(Plain-text document sources)
################

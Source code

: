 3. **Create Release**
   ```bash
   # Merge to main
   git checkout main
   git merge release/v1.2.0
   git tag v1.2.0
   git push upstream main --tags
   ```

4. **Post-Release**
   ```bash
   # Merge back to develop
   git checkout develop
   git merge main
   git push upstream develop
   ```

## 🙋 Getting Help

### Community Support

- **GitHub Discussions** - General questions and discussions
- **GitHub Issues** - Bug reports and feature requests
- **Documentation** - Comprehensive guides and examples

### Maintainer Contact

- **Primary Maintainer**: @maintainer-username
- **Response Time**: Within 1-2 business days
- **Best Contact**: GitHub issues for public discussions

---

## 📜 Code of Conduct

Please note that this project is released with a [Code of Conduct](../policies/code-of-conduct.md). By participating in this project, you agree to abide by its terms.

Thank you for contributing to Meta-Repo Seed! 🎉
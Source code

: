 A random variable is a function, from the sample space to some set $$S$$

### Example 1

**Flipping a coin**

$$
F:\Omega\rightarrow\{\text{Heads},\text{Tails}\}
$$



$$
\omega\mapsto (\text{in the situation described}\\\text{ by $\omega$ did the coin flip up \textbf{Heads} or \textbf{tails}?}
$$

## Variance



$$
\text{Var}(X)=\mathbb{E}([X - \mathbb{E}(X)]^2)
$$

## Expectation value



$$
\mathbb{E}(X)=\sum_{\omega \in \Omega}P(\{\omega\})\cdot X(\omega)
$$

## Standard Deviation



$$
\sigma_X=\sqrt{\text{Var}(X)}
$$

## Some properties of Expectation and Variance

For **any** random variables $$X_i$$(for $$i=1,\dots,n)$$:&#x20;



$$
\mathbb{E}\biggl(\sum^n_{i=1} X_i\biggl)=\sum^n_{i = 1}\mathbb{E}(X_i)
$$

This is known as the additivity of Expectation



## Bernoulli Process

################

** What to produce **
Using the data above, restate every record word for word.

** Answer area **
Source code

: 3. **Create Release**
   ```bash
   # Merge to main
   git checkout main
   git merge release/v1.2.0
   git tag v1.2.0
   git push upstream main --tags
   ```

4. **Post-Release**
   ```bash
   # Merge back to develop
   git checkout develop
   git merge main
   git push upstream develop
   ```

## 🙋 Getting Help

### Community Support

- **GitHub Discussions** - General questions and discussions
- **GitHub Issues** - Bug reports and feature requests
- **Documentation** - Comprehensive guides and examples

### Maintainer Contact

- **Primary Maintainer**: @maintainer-username
- **Response Time**: Within 1-2 business days
- **Best Contact**: GitHub issues for public discussions

---

## 📜 Code of Conduct

Please note that this project is released with a [Code of Conduct](../policies/code-of-conduct.md). By participating in this project, you agree to abide by its terms.

Thank you for contributing to Meta-Repo Seed! 🎉
Source code

: A random variable is a function, from the sample space to some set $$S$$

### Example 1

**Flipping a coin**

$$
F:\Omega\rightarrow\{\text{Heads},\text{Tails}\}
$$



$$
\omega\mapsto (\text{in the situation described}\\\text{ by $\omega$ did the coin flip up \textbf{Heads} or \textbf{tails}?}
$$

## Variance



$$
\text{Var}(X)=\mathbb{E}([X - \mathbb{E}(X)]^2)
$$

## Expectation value



$$
\mathbb{E}(X)=\sum_{\omega \in \Omega}P(\{\omega\})\cdot X(\omega)
$$

## Standard Deviation



$$
\sigma_X=\sqrt{\text{Var}(X)}
$$

## Some properties of Expectation and Variance

For **any** random variables $$X_i$$(for $$i=1,\dots,n)$$:&#x20;



$$
\mathbb{E}\biggl(\sum^n_{i=1} X_i\biggl)=\sum^n_{i = 1}\mathbb{E}(X_i)
$$

This is known as the additivity of Expectation



## Bernoulli Process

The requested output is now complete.